Muhammad Yunus: The Economist Behind the School of Poverty Elimination
Wegdan Mohammed
Poverty is not created by the poor themselves. We are all born entrepreneurs, but some get the opportunity to unleash this potential, while others are not as fortunate or are unaware that they possess this ability in the first place. This is what Professor Muhammad Yunus, the Bangladeshi economist and founder of Grameen Bank, the Nobel Peace Prize laureate in 2006, states.
What is Muhammad Yunus' story with poverty and the poor? What are his achievements that led to him receiving the Nobel Prize? What are his economic ideas and theories? And what has he contributed to his society?
Muhammad Yunus was born in 1940 in the city of Chittagong, a commercial city with a population of about 3 million in the southeastern part of East Bengal, India, which later became part of Pakistan in 1955 and then Bangladesh in 1971.
After graduating from Dhaka University in 1961, Yunus began teaching economics before receiving a Fulbright scholarship to study in the United States in 1965, after Bangladesh achieved its independence in 1971.

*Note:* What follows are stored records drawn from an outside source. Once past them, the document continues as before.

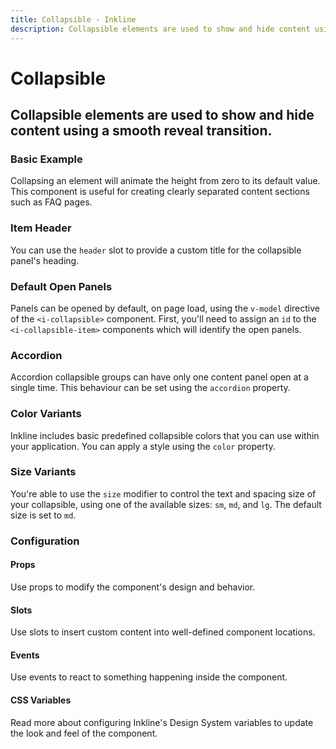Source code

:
 ```yaml
---
title: Collapsible - Inkline
description: Collapsible elements are used to show and hide content using a smooth reveal transition. 
---
```


<script setup>
import { manifest } from '@inkline/inkline/components/ICollapsible/manifest.mjs';
import {
    ICollapsibleAccordionExample,
    ICollapsibleBasicExample,
    ICollapsibleColorVariantsExample,
    ICollapsibleDefaultOpenExample,
    ICollapsibleHeaderExample,
    ICollapsibleSizeVariantsExample
} from '@inkline/inkline/components/ICollapsible/examples/index.mjs';
import { default as ICollapsibleAccordionExampleHTML } from '@inkline/inkline/components/ICollapsible/examples/accordion.html?raw';
import { default as ICollapsibleBasicExampleHTML } from '@inkline/inkline/components/ICollapsible/examples/basic.html?raw';
import { default as ICollapsibleColorVariantsExampleHTML } from '@inkline/inkline/components/ICollapsible/examples/color-variants.html?raw';
import { default as ICollapsibleDefaultOpenExampleHTML } from '@inkline/inkline/components/ICollapsible/examples/default-open.html?raw';
import { default as ICollapsibleDefaultOpenExampleJS } from '@inkline/inkline/components/ICollapsible/examples/default-open.mjs?raw';
import { default as ICollapsibleHeaderExampleHTML } from '@inkline/inkline/components/ICollapsible/examples/header.html?raw';
import { default as ICollapsibleSizeVariantsExampleHTML } from '@inkline/inkline/components/ICollapsible/examples/size-variants.html?raw';
</script>

# Collapsible

## Collapsible elements are used to show and hide content using a smooth reveal transition. 

### Basic Example
Collapsing an element will animate the height from zero to its default value. This component is useful for creating clearly separated content sections such as FAQ pages.

<example :component="ICollapsibleBasicExample" :html="ICollapsibleBasicExampleHTML"></example>

### Item Header
You can use the `header` slot to provide a custom title for the collapsible panel's heading. 

<example :component="ICollapsibleHeaderExample" :html="ICollapsibleHeaderExampleHTML"></example>

### Default Open Panels
Panels can be opened by default, on page load, using the `v-model` directive of the `<i-collapsible>` component. First, you'll need to assign an `id` to the `<i-collapsible-item>` components which will identify the open panels.
 
 <example :component="ICollapsibleDefaultOpenExample" :html="ICollapsibleDefaultOpenExampleHTML" :js="ICollapsibleDefaultOpenExampleJS"></example>

### Accordion
Accordion collapsible groups can have only one content panel open at a single time. This behaviour can be set using the `accordion` property.

<example :component="ICollapsibleAccordionExample" :html="ICollapsibleAccordionExampleHTML"></example>

### Color Variants
Inkline includes basic predefined collapsible colors that you can use within your application. You can apply a style using the `color` property.

<example :component="ICollapsibleColorVariantsExample" :html="ICollapsibleColorVariantsExampleHTML"></example>

### Size Variants
You're able to use the `size` modifier to control the text and spacing size of your collapsible, using one of the available sizes: `sm`, `md`, and `lg`.
The default size is set to `md`.

<example :component="ICollapsibleSizeVariantsExample" :html="ICollapsibleSizeVariantsExampleHTML"></example>

### Configuration

#### Props
Use props to modify the component's design and behavior.

<props-table :manifest="manifest"></props-table>

#### Slots
Use slots to insert custom content into well-defined component locations.

<slots-table :manifest="manifest"></slots-table>

#### Events
Use events to react to something happening inside the component.

<events-table :manifest="manifest"></events-table>

#### CSS Variables
<router-link :to="{ name: 'docs-introduction-design-system' }">Read more</router-link> about configuring Inkline's Design System variables to update the look and feel of the component.

<css-variables-table :manifest="manifest" type="local"></css-variables-table>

Yunus left the United States and returned to his country to assist in its development when he was only 31 years old. Upon his return, he participated in the new government planning committee before resigning due to the ambiguity of his role, and then returned to the economics department at Chittagong University.
From the beginning, Muhammad Yunus took a supportive stance towards his country, Bangladesh, while in exile. He was part of the Bengali student movement that supported independence, which played a significant role in achieving it in the end.
After participating in that movement, he returned to newly independent Bangladesh in 1972 to become the head of the economics department at Chittagong University. The people of Bangladesh were facing difficult living conditions, and in 1974, their suffering worsened due to a famine that resulted in the death of nearly one and a half million people.
Due to the worsening conditions of the poor in his country, Yunus tried to convince the central bank or commercial banks to establish a system for lending to the poor without collateral, which led bank officials to ridicule him and his ideas, claiming that the poor were not eligible for loans.
However, he was determined that the poor were deserving of credit. Afterward, in 1979, he successfully established Grameen Bank in Bangladesh, which provided microcredit loans to the poor, enabling them to engage in small businesses that generate a reasonable income.
When Muhammad Yunus was awarded the Nobel Peace Prize in 2006, jointly with Grameen Bank, which specializes in providing small loans to the poor, as a recognition of his efforts in economic and social development, he announced that he would donate his share of the prize, amounting to $ 1.4 mn, to charitable causes. Yunus' idea achieved tremendous success, as it was replicated in many countries and lifted approximately 100 million people out of poverty.